*What to work on*: Look through the entries. Copy each line that has the word "label".

(Records provided Opens)

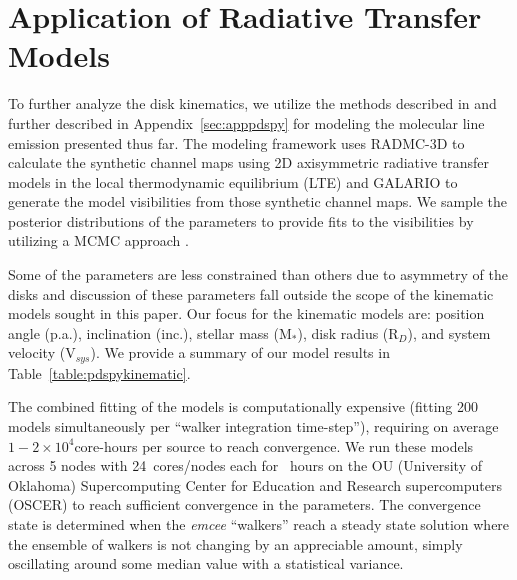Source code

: \documentclass[twocolumn, 12pt, trackchanges]{aastex63}
\begin{document}
\section{Application of Radiative Transfer Models}\label{sec:kmodelresults}
To further analyze the disk kinematics, we utilize the methods described in \citet{2019ApJ...874..136S} and further described in Appendix~\ref{sec:apppdspy} for modeling the molecular line emission presented thus far. The modeling framework uses RADMC-3D \citep{2012ascl.soft02015D} to calculate the synthetic channel maps using 2D axisymmetric radiative transfer models in the local thermodynamic equilibrium (LTE)  and GALARIO \citep{2018MNRAS.476.4527T} to generate the model visibilities from those synthetic channel maps. We sample the posterior distributions of the parameters to provide fits to the visibilities by utilizing a MCMC approach  \citep[\pdspy{}; ][]{2019ApJ...874..136S}. 

Some of the parameters are less constrained than others due to asymmetry of the disks and discussion of these parameters fall outside the scope of the kinematic models sought in this paper. Our focus for the kinematic models are: position angle (p.a.), inclination (inc.), stellar mass (M$_{*}$), disk radius (R$_D$), and system velocity (V$_{sys}$). We provide a summary of our model results in Table~\ref{table:pdspykinematic}. 

The combined fitting of the models is computationally expensive (fitting 200 models simultaneously per ``walker integration time-step''), requiring on average $1-2\times10^{4}$\space core-hours per source to reach convergence. We run these models across 5 nodes with 24~cores/nodes each for ~hours on the OU (University of Oklahoma) Supercomputing Center for Education and Research supercomputers (OSCER) to reach sufficient convergence in the parameters. The convergence state is determined when the \textit{emcee} ``walkers'' reach a steady state solution where the ensemble of walkers is not changing by an appreciable amount, simply oscillating around some median value with a statistical variance.
\end{document}
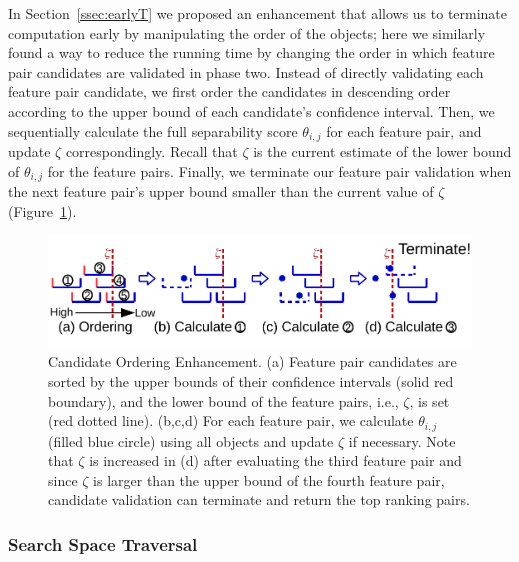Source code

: In Section~\ref{ssec:earlyT} we proposed an enhancement
that allows us to terminate computation early by
manipulating the order of the objects;
here we similarly found a way to reduce the running
time by changing the order in which feature pair candidates
are validated in phase two.
Instead of directly validating each feature pair candidate,
we first order the candidates in descending order according to the upper bound of each candidate's confidence interval.
Then, we sequentially calculate the full separability
score $\theta_{i,j}$ for each feature pair, and update $\zeta$ correspondingly.
Recall that $\zeta$ is the current estimate of the lower bound of $\theta_{i,j}$ for the \topk feature pairs. Finally, we terminate our feature
pair validation when the next feature pair's upper bound smaller than the current value of $\zeta$ (Figure~\ref{fig:candidate_ordering}).

\begin{figure}[h]
 \centering
 \vspace{-5mm}
 \includegraphics[width=0.9\linewidth]{fig/candidate_ordering.pdf}
 \vspace{-5mm}
\caption{Candidate Ordering Enhancement. (a) Feature pair candidates are sorted by the upper bounds of their confidence intervals (solid red boundary), and the lower bound of the \topthree feature pairs, i.e., $\zeta$, is set (red dotted line). (b,c,d) For each feature pair, we calculate $\theta_{i,j}$ (filled blue circle) using all objects and update $\zeta$ if necessary. Note that $\zeta$ is increased in (d) after evaluating the third feature pair and since $\zeta$ is larger than the upper bound of the fourth feature pair, candidate validation can terminate and return the top ranking pairs.}
\vspace{-5mm}
\label{fig:candidate_ordering}
\end{figure}

\subsubsection{Search Space Traversal} \label{ssec:traversal}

(Records provided Closes)

*Answer section*:
\section{Application of Radiative Transfer Models}\label{sec:kmodelresults}
\label{fig:candidate_ordering}
\subsubsection{Search Space Traversal} \label{ssec:traversal}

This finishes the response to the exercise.